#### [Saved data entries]
- - -

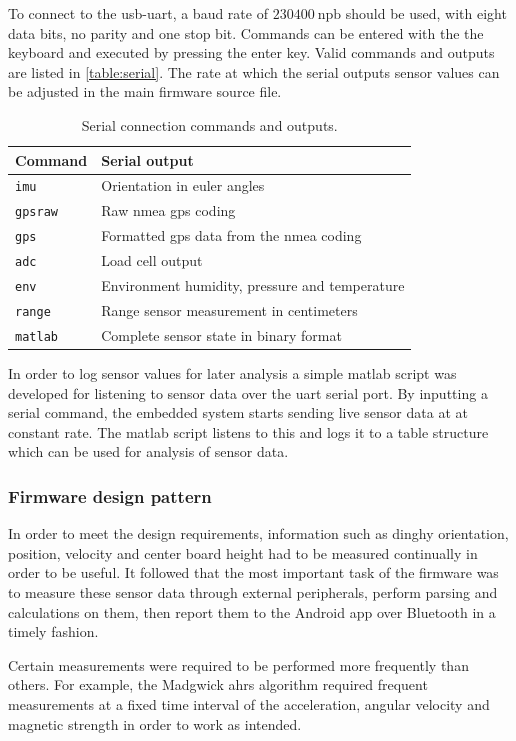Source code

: To connect to the \gls{usb}-\gls{uart}, a baud rate of $230400~\textrm{npb}$ should be used, with eight data bits, no parity and one stop bit. Commands can be entered with the the keyboard and executed by pressing the enter key. Valid commands and outputs are listed in \autoref{table:serial}. The rate at which the serial outputs sensor values can be adjusted in the main firmware source file.
\begin{table}[H]
\centering
\begin{tabular}{ l | l }
 	Command 		& Serial output \\
  	\hline
  	\texttt{imu} 		& Orientation in euler angles \\
  	\texttt{gpsraw} 	& Raw \gls{nmea} \gls{gps} coding\\
  	\texttt{gps} 		& Formatted \gls{gps} data from the \gls{nmea} coding\\
  	\texttt{adc} 		& Load cell output\\
  	\texttt{env} 		& Environment humidity, pressure and temperature \\
  	\texttt{range} 	& Range sensor measurement in centimeters \\
  	\texttt{matlab} 	& Complete sensor state in binary format \\
\end{tabular}
\caption{Serial connection commands and outputs.}
\label{table:serial}
\end{table}

In order to log sensor values for later analysis a simple \gls{matlab} script was developed for listening to sensor data over the \gls{uart} serial port. By inputting a serial command, the embedded system starts sending live sensor data at at constant rate. The \gls{matlab} script listens to this and logs it to a table structure which can be used for analysis of sensor data.

\subsubsection{Firmware design pattern}
In order to meet the design requirements, information such as dinghy orientation, position, velocity and center board height had to be measured continually in order to be useful. It followed that the most important task of the firmware was to measure these sensor data through external peripherals, perform parsing and calculations on them, then report them to the Android app over Bluetooth in a timely fashion. 

Certain measurements were required to be performed more frequently than others. For example, the Madgwick \gls{ahrs} algorithm required frequent measurements at a fixed time interval of the acceleration, angular velocity and magnetic strength in order to work as intended.

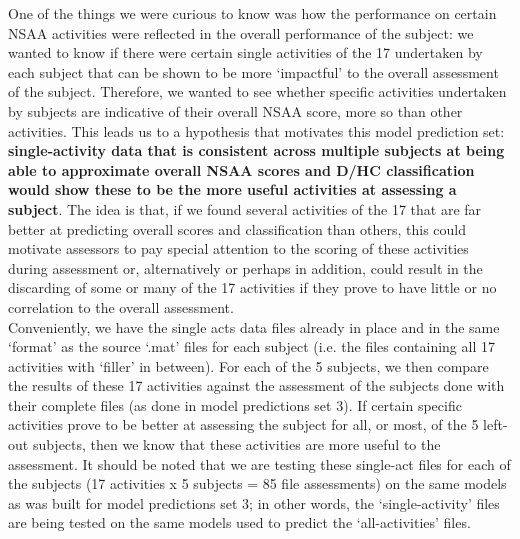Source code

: \documentclass[12pt,twoside]{report}
\begin{document}
\quad One of the things we were curious to know was how the performance on certain NSAA activities were reflected in the overall performance of the subject: we wanted to know if there were certain single activities of the 17 undertaken by each subject that can be shown to be more ‘impactful’ to the overall assessment of the subject. Therefore, we wanted to see whether specific activities undertaken by subjects are indicative of their overall NSAA score, more so than other activities. This leads us to a hypothesis that motivates this model prediction set: \textbf{single-activity data that is consistent across multiple subjects at being able to approximate overall NSAA scores and D/HC classification would show these to be the more useful activities at assessing a subject}. The idea is that, if we found several activities of the 17 that are far better at predicting overall scores and classification than others, this could motivate assessors to pay special attention to the scoring of these activities during assessment or, alternatively or perhaps in addition, could result in the discarding of some or many of the 17 activities if they prove to have little or no correlation to the overall assessment.\\

\quad Conveniently, we have the single acts data files already in place and in the same ‘format’ as the source ‘.mat’ files for each subject (i.e. the files containing all 17 activities with ‘filler’ in between). For each of the 5 subjects, we then compare the results of these 17 activities against the assessment of the subjects done with their complete files (as done in model predictions set 3). If certain specific activities prove to be better at assessing the subject for all, or most, of the 5 left-out subjects, then we know that these activities are more useful to the assessment. It should be noted that we are testing these single-act files for each of the subjects (17 activities x 5 subjects = 85 file assessments) on the same models as was built for model predictions set 3; in other words, the ‘single-activity’ files are being tested on the same models used to predict the ‘all-activities’ files.\\
\end{document}
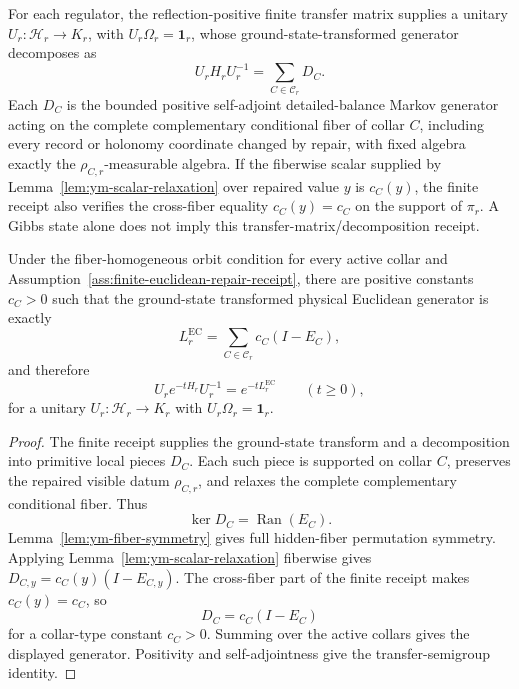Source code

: \begin{assumption}
\label{ass:finite-euclidean-repair-receipt}
For each regulator, the reflection-positive finite transfer matrix supplies a unitary
\(U_r:\mathcal H_r\to K_r\), with \(U_r\Omega_r=\mathbf 1_r\), whose ground-state-transformed
generator decomposes as
\[
U_rH_rU_r^{-1}=\sum_{C\in\mathcal C_r}D_C.
\]
Each \(D_C\) is the bounded positive self-adjoint detailed-balance Markov generator acting on the
complete complementary conditional fiber of collar \(C\), including every record or holonomy
coordinate changed by repair, with fixed algebra exactly the
\(\rho_{C,r}\)-measurable algebra. If the fiberwise scalar supplied by
Lemma~\ref{lem:ym-scalar-relaxation} over repaired value \(y\) is \(c_C(y)\), the finite receipt
also verifies the cross-fiber equality \(c_C(y)=c_C\) on the support of \(\pi_r\). A Gibbs state
alone does not imply this transfer-matrix/decomposition receipt.
\end{assumption}

\begin{theorem}
\label{thm:euclidean-consensus-law}
Under the fiber-homogeneous orbit condition for every active collar and
Assumption~\ref{ass:finite-euclidean-repair-receipt}, there are positive constants
\(c_C>0\) such that the ground-state transformed physical Euclidean
generator is exactly
\[
L_r^{\mathrm{EC}}=\sum_{C\in\mathcal C_r} c_C(I-E_C),
\]
and therefore
\[
U_r e^{-tH_r}U_r^{-1}=e^{-tL_r^{\mathrm{EC}}}\qquad(t\ge 0),
\]
for a unitary \(U_r:\mathcal H_r\to K_r\) with \(U_r\Omega_r=\mathbf 1_r\).
\end{theorem}

\begin{proof}
The finite receipt supplies the ground-state transform and a decomposition into primitive local
pieces \(D_C\). Each such piece is supported on collar \(C\), preserves the repaired visible datum
\(\rho_{C,r}\), and relaxes the complete complementary conditional fiber. Thus
\[
\ker D_C=\operatorname{Ran}(E_C).
\]
Lemma~\ref{lem:ym-fiber-symmetry} gives full hidden-fiber permutation symmetry. Applying
Lemma~\ref{lem:ym-scalar-relaxation} fiberwise gives
\(D_{C,y}=c_C(y)(I-E_{C,y})\). The cross-fiber part of the finite receipt makes
\(c_C(y)=c_C\), so
\[
D_C=c_C(I-E_C)
\]
for a collar-type constant \(c_C>0\). Summing over the active collars gives the displayed
generator. Positivity and self-adjointness give the transfer-semigroup identity.
\end{proof}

- - -

#### [WHAT NEEDS TO BE DONE]
Gather all lines of the records that include the word "decomposition".

#### [ANSWER TO THIS TASK]
alone does not imply this transfer-matrix/decomposition receipt.
The finite receipt supplies the ground-state transform and a decomposition into primitive local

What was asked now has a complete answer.